There is also the notion of a local ANR, a metric space in which each point has a neighborhood that is an ANR. But as it turns out, the two notions ANR and local ANR coincide. In particular, a topological manifold is an ANR (even strongly it is a Euclidean neighborhood retract.)

There is also the following type of the approximation theorem

Let $Y$ be an ANR and $\alpha$ an open cover of $Y$. Then there exists a refinement $\beta$ of $\alpha$ with the property: if two maps $f, g : X \to Y$ from a separable metric space are $\beta$-near in the sense $f^{-1}(U) \cap g^{-1}(U), U \in \beta$ is an open cover of $Y$, then there is an $\alpha$-homotopy $h_t$ between them; i.e., $h_0, h_1 = f, g$ and for each $x$ in $X$, $h_I(x) \subset$ some open set in $\alpha$. Moreover, $\beta$ has the property: if a priori a $\beta$-homotopy $f|A \sim g|A$ is given for some closed subset $A$, then the above homotopy can be taken to be an extension of that.

Conversely, a separable metric space $Y$ is an ANR if there exists an open cover $\alpha$ of $Y$ with the property: for a pair of $\alpha$-near maps $f, g: X \to Y$, each $\alpha$-homotopy $f|A \sim g|A$ extends to a homotopy $f \sim g$.

The theorem in particular implies that an ANR is locally contractible in the geometric topology sense; i.e., given a neighborhood $V$ of a point, the natural inclusion from some smaller neighborhood of the same point $V \hookrightarrow U$ is nullhomotopic.
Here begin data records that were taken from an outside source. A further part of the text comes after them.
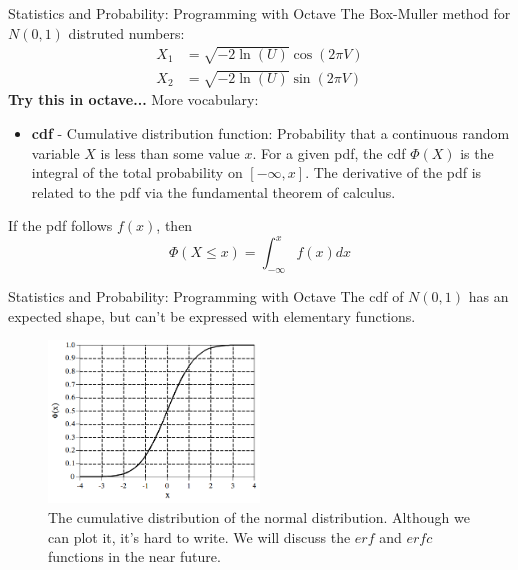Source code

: \documentclass{beamer}
\begin{document}
\begin{frame}[fragile]{Statistics and Probability: Programming with Octave}
\small
The Box-Muller method for $N(0,1)$ distruted numbers:
\begin{align}
X_1 &= \sqrt{-2\ln(U)}\cos(2\pi V) \\
X_2 &= \sqrt{-2\ln(U)}\sin(2\pi V)
\end{align}
\textbf{Try this in octave...}
More vocabulary:
\begin{itemize}
\item \textbf{cdf} - Cumulative distribution function: Probability that a continuous random variable $X$ is less than some value $x$.  For a given pdf, the cdf $\Phi(X)$ is the integral of the total probability on $[-\infty,x]$.  The derivative of the pdf is related to the pdf via the fundamental theorem of calculus.
\end{itemize}
If the pdf follows $f(x)$, then 
\begin{equation}
\Phi(X\leq x) = \int_{-\infty}^{x} f(x) dx
\end{equation}
\end{frame}

\begin{frame}[fragile]{Statistics and Probability: Programming with Octave}
The cdf of $N(0,1)$ has an expected shape, but can't be expressed with elementary functions.
\begin{figure}
\centering
\includegraphics[width=0.5\textwidth]{figures/cdfgaus.png}
\caption{\label{fig:cdfgaus} The cumulative distribution of the normal distribution.  Although we can plot it, it's hard to write.  We will discuss the $erf$ and $erfc$ functions in the near future.}
\end{figure}
\end{frame}
\end{document}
On the other hand, Borsuk has given an example of a locally contractible space that is not an ANR. What we can say is: if $X$ is a locally contractible separable metric space and the homotopy extension theorem holds for it, then $X$ is an ANR.
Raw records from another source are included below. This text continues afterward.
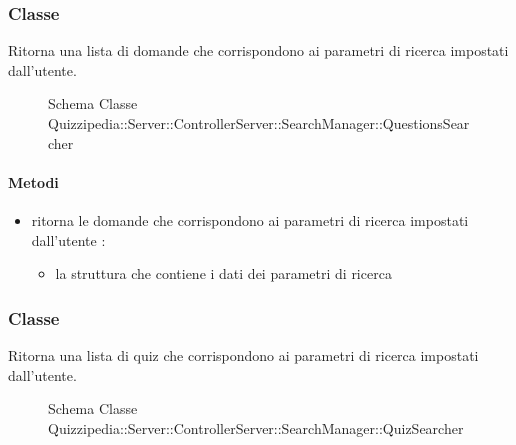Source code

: \subsubsection{Classe }
Ritorna una lista di domande che corrispondono ai parametri di ricerca impostati dall'utente.
\begin{figure}[H]
\centering
\noindent{}
\caption[Schema Classe QuestionsSearcher]{Schema Classe Quizzipedia::Server::ControllerServer::SearchManager::QuestionsSearcher}
\end{figure}
\paragraph{Metodi}
\begin{itemize}
\item {}
\newline
ritorna le domande che corrispondono ai parametri di ricerca impostati dall'utente
\newline
{} :
\begin{itemize}
\item {}
\newline
la struttura che contiene i dati dei parametri di ricerca
\end{itemize}
\end{itemize}
\subsubsection{Classe }
Ritorna una lista di quiz che corrispondono ai parametri di ricerca impostati dall'utente.
\begin{figure}[H]
\centering
\noindent{}
\caption[Schema Classe QuizSearcher]{Schema Classe Quizzipedia::Server::ControllerServer::SearchManager::QuizSearcher}
\end{figure}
An n-dimensional metric space is an ANR if and only if it is locally connected up to dimension n in the sense of Lefschetz.

A topological space has the homotopy type of a countable CW-complex if and only if it has the homotopy type of an absolute neighborhood retract for separable metric spaces.

An open subset of a CW-complex may not be a CW-complex (due to Cauty). However, Cauty showed that a metric space is an ANR if and only if each open subset has the homotopy type of an ANR or equivalently the homtopy type of a CW-complex.

== ANR homology manifold ==

An ANR homology manifold of dimension n is a finite-dimensional ANR such that for each point $x$ in $X$, the homology $\operatorname{H}_*(X, X - {x})$ has $\mathbb{Z}$ at n and zero elsewhere.